OPIA, Egyptian Tastes & the Greek Army: Ramses Hilton’s Executive Chef Dimitrios Koutsonikolas
Cairo 360 knows firsthand that hidden in the hustle and bustle of Downtown Cairo, the Ramses Hilton Hotel houses some quite unique restaurant; Indian eatery, Maharaja, is a multi-time Cairo 360 Editors’ Choice Award winner; Citadel Grill offers one of the best ranges of Mediterranean dishes in the city; Sherlock Holmes Pub recreates a classic British pub more authentically than most; BREEZES Lounge & Grill quickly became a summer favourite – and, most recently, OPIA, has been shining bright from the 36th floor as one of the most well-received new openings of 2017.
It’s no coincidence that we can be sure of; but particularly when we found out that behind the glitz and glamour of it all, one man has been orchestrating the hotel’s culinary successes – Executive Chef Dimitrios Koutsonikolas, who we got the chance to sit down with.
So, how does a Greek chef find himself in Egypt of all places?
I’ve been living in Cairo for the past fifteen years actually – fifteen years as part of the Ramses Hilton.
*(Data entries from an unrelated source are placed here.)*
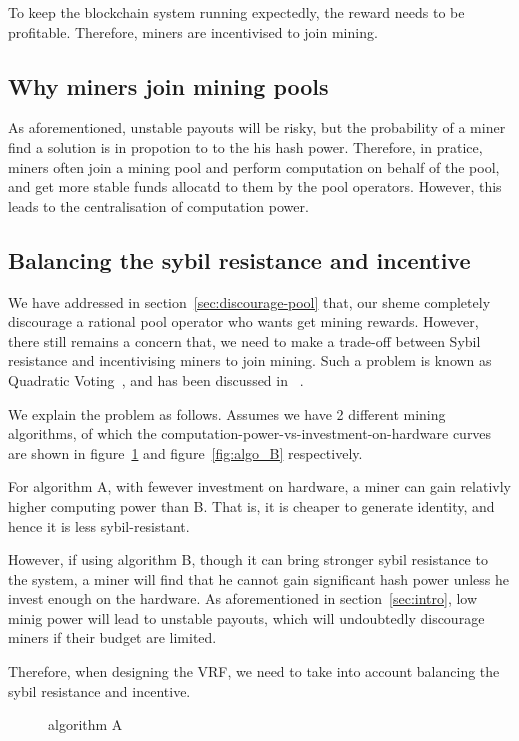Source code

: To keep the blockchain system running expectedly, the reward needs to be profitable.
Therefore, miners are incentivised to join mining.

\subsection{Why miners join mining pools}

As aforementioned, unstable payouts will be risky, but the probability of a miner find a solution is in propotion to to the his hash power.
Therefore, in pratice, miners often join a mining pool and perform computation on behalf of the pool, and get more stable funds allocatd to them by the pool operators.
However, this leads to the centralisation of computation power.

\subsection{Balancing the sybil resistance and incentive}

We have addressed in section~\ref{sec:discourage-pool} that, our sheme completely discourage a rational pool operator who wants get mining rewards.
However, there still remains a concern that, we need to make a trade-off between Sybil resistance and incentivising miners to join mining.
Such a problem is known as Quadratic Voting~\cite{lalley2018quadratic}, and has been discussed in ~\cite{radical}.

We explain the problem as follows. Assumes we have 2 different mining algorithms, of which the computation-power-vs-investment-on-hardware curves are shown in figure~\ref{fig:algo_A} and figure~\ref{fig:algo_B} respectively.

For algorithm A, with fewever investment on hardware, a miner can gain relativly higher computing power than B. That is, it is cheaper to generate identity, and hence it is less sybil-resistant.

However, if using algorithm B, though it can bring stronger sybil resistance to the system, a miner will find that he cannot gain significant hash power unless he invest enough on the hardware.
As aforementioned in section~\ref{sec:intro}, low minig power will lead to unstable payouts, which will undoubtedly discourage miners if their budget are limited.

Therefore, when designing the VRF, we need to take into account balancing the sybil resistance and incentive.

\begin{figure}
\centering
{}
\caption{algorithm A}
\label{fig:algo_A}
\end{figure}


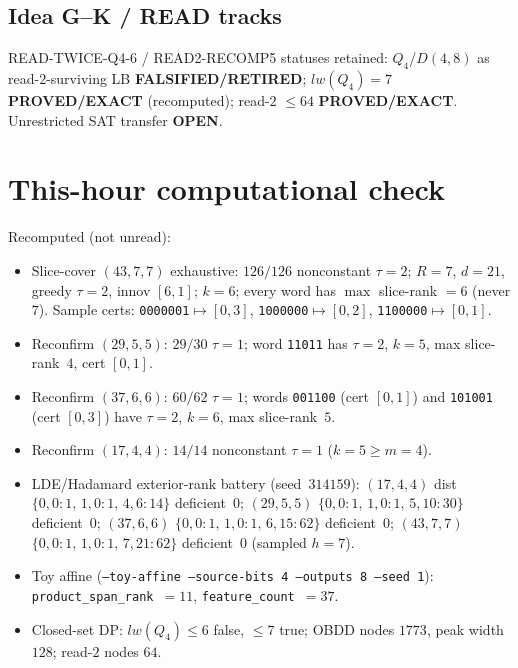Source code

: \documentclass[11pt]{article}
\begin{document}
\subsection*{Idea G--K / READ tracks}
READ-TWICE-Q4-6 / READ2-RECOMP5 statuses retained: $Q_4$/$D(4,8)$ as read-$2$-surviving LB
\textbf{FALSIFIED/RETIRED}; $lw(Q_4)=7$ \textbf{PROVED/EXACT} (recomputed); read-$2$ $\le64$
\textbf{PROVED/EXACT}. Unrestricted SAT transfer \textbf{OPEN}.

\section*{This-hour computational check}
Recomputed (not unread):
\begin{itemize}
\item Slice-cover $(43,7,7)$ exhaustive: $126/126$ nonconstant $\tau{=}2$;
  $R{=}7$, $d{=}21$, greedy $\tau{=}2$, innov $[6,1]$; $k{=}6$;
  every word has $\max$ slice-rank $=6$ (never $7$).
  Sample certs: \texttt{0000001}$\mapsto[0,3]$, \texttt{1000000}$\mapsto[0,2]$,
  \texttt{1100000}$\mapsto[0,1]$.
\item Reconfirm $(29,5,5)$: $29/30$ $\tau{=}1$; word \texttt{11011} has $\tau{=}2$,
  $k{=}5$, max slice-rank~$4$, cert $[0,1]$.
\item Reconfirm $(37,6,6)$: $60/62$ $\tau{=}1$; words \texttt{001100} (cert $[0,1]$)
  and \texttt{101001} (cert $[0,3]$) have $\tau{=}2$, $k{=}6$, max slice-rank~$5$.
\item Reconfirm $(17,4,4)$: $14/14$ nonconstant $\tau{=}1$ ($k{=}5\ge m{=}4$).
\item LDE/Hadamard exterior-rank battery (seed~$314159$):
  $(17,4,4)$ dist $\{0,0{:}1,\,1,0{:}1,\,4,6{:}14\}$ deficient~$0$;
  $(29,5,5)$ $\{0,0{:}1,\,1,0{:}1,\,5,10{:}30\}$ deficient~$0$;
  $(37,6,6)$ $\{0,0{:}1,\,1,0{:}1,\,6,15{:}62\}$ deficient~$0$;
  $(43,7,7)$ $\{0,0{:}1,\,1,0{:}1,\,7,21{:}62\}$ deficient~$0$ (sampled $h{=}7$).
\item Toy affine (\texttt{--toy-affine --source-bits 4 --outputs 8 --seed 1}):
  \texttt{product\_span\_rank}~$=11$, \texttt{feature\_count}~$=37$.
\item Closed-set DP: $lw(Q_4)\le6$ false, $\le7$ true; OBDD nodes $1773$, peak width $128$;
  read-$2$ nodes $64$.
\end{itemize}
\end{document}
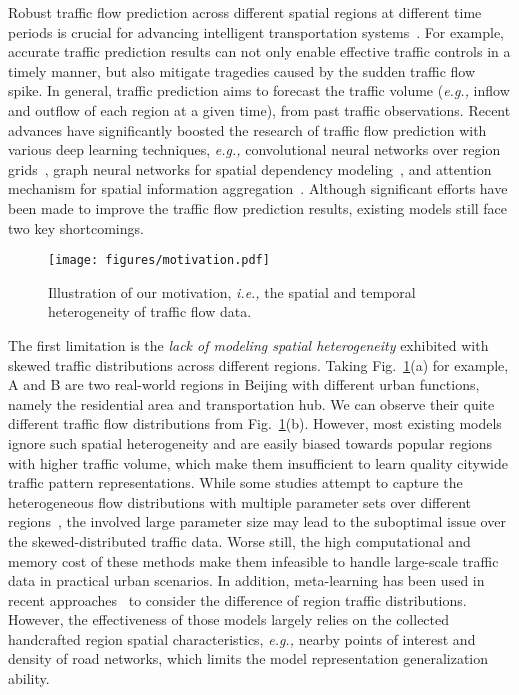\documentclass[letterpaper]{article} \usepackage{aaai23}  \usepackage{times}  \usepackage{helvet}  \usepackage{courier}  \usepackage[hyphens]{url}  \usepackage{graphicx} \urlstyle{rm} \def\UrlFont{\rm}  \usepackage{natbib}  \usepackage{caption} \frenchspacing  \setlength{\pdfpagewidth}{8.5in} \setlength{\pdfpageheight}{11in}
\newcommand{\ie}{\emph{i.e.,}\xspace}
\newcommand{\eg}{\emph{e.g.,}\xspace}
\newcommand{\figureautorefname}{Fig.}
\begin{document}
Robust traffic flow prediction across different spatial regions at different time periods is crucial for advancing intelligent transportation systems~\cite{zhang2020spatial}. For example, accurate traffic prediction results can not only enable effective traffic controls in a timely manner, but also mitigate tragedies caused by the sudden traffic flow spike. In general, traffic prediction aims to forecast the traffic volume (\eg inflow and outflow of each region at a given time), from past traffic observations. Recent advances have significantly boosted the research of traffic flow prediction with various deep learning techniques, \eg convolutional neural networks over region grids~\cite{zhang2017deep}, graph neural networks for spatial dependency modeling~\cite{zhang2021traffic}, and attention mechanism for spatial information aggregation~\cite{zheng2020gman}. Although significant efforts have been made to improve the traffic flow prediction results, existing models still face two key shortcomings.





\begin{figure}[t]
    \centering
    \texttt{[image: figures/motivation.pdf]}\vspace{-0.2cm}
    \caption{Illustration of our motivation, \ie the spatial and temporal heterogeneity of traffic flow data.}\vspace{-0.5cm}\label{fig:motivation}
\end{figure}

The first limitation is the \emph{lack of modeling spatial heterogeneity} exhibited with skewed traffic distributions across different regions. Taking \figureautorefname{~\ref{fig:motivation}}(a) for example, A and B are two real-world regions in Beijing with different urban functions, namely the residential area and transportation hub. We can observe their quite different traffic flow distributions from \figureautorefname{~\ref{fig:motivation}}(b). However, most existing models ignore such spatial heterogeneity and are easily biased towards popular regions with higher traffic volume, which make them insufficient to learn quality citywide traffic pattern representations. While some studies attempt to capture the heterogeneous flow distributions with multiple parameter sets over different regions~\cite{pan2019matrix, bai2020adaptive}, the involved large parameter size may lead to the suboptimal issue over the skewed-distributed traffic data. Worse still, the high computational and memory cost of these methods make them infeasible to handle large-scale traffic data in practical urban scenarios. In addition, meta-learning has been used in recent approaches~\cite{pan2019urban, ye2022meta} to consider the difference of region traffic distributions. However, the effectiveness of those models largely relies on the collected handcrafted region spatial characteristics, \eg nearby points of interest and density of road networks, which limits the model representation generalization ability.
\end{document}
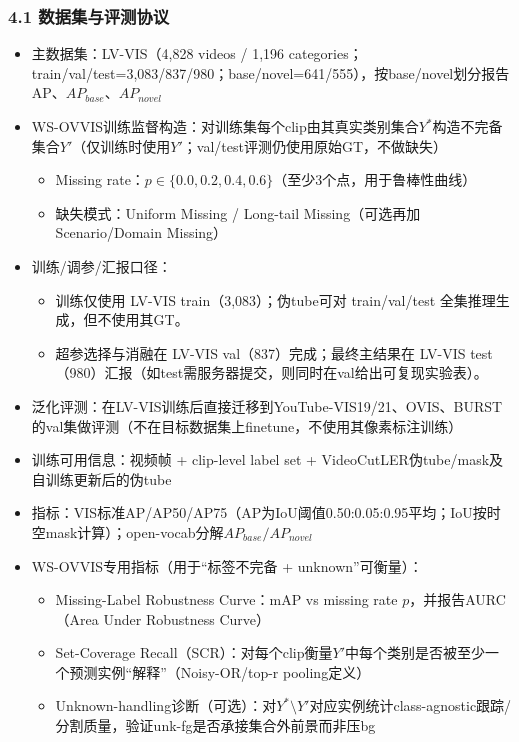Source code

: \documentclass[UTF8]{ctexart}
\begin{document}
\subsubsection*{4.1 数据集与评测协议}
\begin{itemize}
\item 主数据集：LV-VIS（4,828 videos / 1,196 categories；train/val/test=3,083/837/980；base/novel=641/555），按base/novel划分报告AP、$AP_{base}$、$AP_{novel}$
\item WS-OVVIS训练监督构造：对训练集每个clip由其真实类别集合$Y^*$构造不完备集合$Y'$（仅训练时使用$Y'$；val/test评测仍使用原始GT，不做缺失）
\begin{itemize}
\item Missing rate：$p \in \{0.0, 0.2, 0.4, 0.6\}$（至少3个点，用于鲁棒性曲线）
\item 缺失模式：Uniform Missing / Long-tail Missing（可选再加Scenario/Domain Missing）
\end{itemize}
\item 训练/调参/汇报口径：
\begin{itemize}
\item 训练仅使用 LV-VIS train（3,083）；伪tube可对 train/val/test 全集推理生成，但不使用其GT。
\item 超参选择与消融在 LV-VIS val（837）完成；最终主结果在 LV-VIS test（980）汇报（如test需服务器提交，则同时在val给出可复现实验表）。
\end{itemize}
\item 泛化评测：在LV-VIS训练后直接迁移到YouTube-VIS19/21、OVIS、BURST的val集做评测（不在目标数据集上finetune，不使用其像素标注训练）
\item 训练可用信息：视频帧 + clip-level label set + VideoCutLER伪tube/mask及自训练更新后的伪tube
\item 指标：VIS标准AP/AP50/AP75（AP为IoU阈值0.50:0.05:0.95平均；IoU按时空mask计算）；open-vocab分解$AP_{base}/AP_{novel}$
\item WS-OVVIS专用指标（用于“标签不完备 + unknown”可衡量）：
\begin{itemize}
\item Missing-Label Robustness Curve：mAP vs missing rate $p$，并报告AURC（Area Under Robustness Curve）
\item Set-Coverage Recall（SCR）：对每个clip衡量$Y'$中每个类别是否被至少一个预测实例“解释”（Noisy-OR/top-r pooling定义）
\item Unknown-handling诊断（可选）：对$Y^*\setminus Y'$对应实例统计class-agnostic跟踪/分割质量，验证unk-fg是否承接集合外前景而非压bg
\end{itemize}
\end{itemize}
\end{document}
I’ve worked in Egypt before, in Sharm El Shiekh and at the Taba Hilton as well.
Egypt is very close to me, especially the culture; we’re both Mediterranean countries and we have similar cultures. But since I drank from the Nile, I can’t stay away! I came for a short period of time at first for one or two years, then I stayed because I found a lot of work to do here.
I liked it, the people, tool; they treated me very well all these years over here. Even during the revolution, I was one of the few expats that stayed – so I’ve been here all the way.
OPIA is the latest project you’ve worked on – how was it different to others?
Well, OPIA is very special because this kind of venue can be tricky. We initially wanted to start it as a straight-out restaurant, but felt that Downtown Cairo was missing this kind of bar and lounge – one with great food – so we moved into that direction and I’m glad we did.
To me, this is the best view in town; you can see Tahrir, you can see the Nile, it’s beautiful and on a clear day you can even see the pyramids from here – it’s a really beautiful place to be. There used to be a bar here called Club 36 and we wanted to have a similar vibe, but with the twist of having really great food.
How much freedom do you have when creating the menu? Are there any factors that dictate the dishes?
Yes, there are certain elements that we used in order to cater to the Egyptian palate; for example, Egyptians are big meat-eaters and tend to like beef dishes – more than fish, chicken or anything else.
But at the same time, we have managed to create a menu that caters to all kinds of tastes – and this, in my view, is the real success.
All tastes? Even Greek?
I’m from Agrinio, Greece and I’ve lived in Athens, too – so I have introduced some Greek items and touches to the menu which have been very well-received.
Speaking of Greece, we here you were once a cook in the Greek army – has this in anyway shaped your career as a chef?
Yes! I was in the house of the top generals in Greece, I can’t say that it shaped how I cook, but the army mentality certainly helped. I have a brigade of 120 chefs here at the Hilton and the discipline and mentality to succeed no matter what is something I learned and have been able to pass onto the chefs – it can be difficult to manage large amounts of people from different regions and cultures.
Let’s wrap up with a couple of easy questions – what’s your favorite dish to prepare?
Fish! I love to cook fish, because it doesn’t take too much time and you can do so much with it in terms of flavour.
And what’s your favorite dish to eat?
Actually I eat simple things; I don’t go for complicated things, because here in hotels we always try to satisfy the customer with complicated items, so I try to as simple as I can.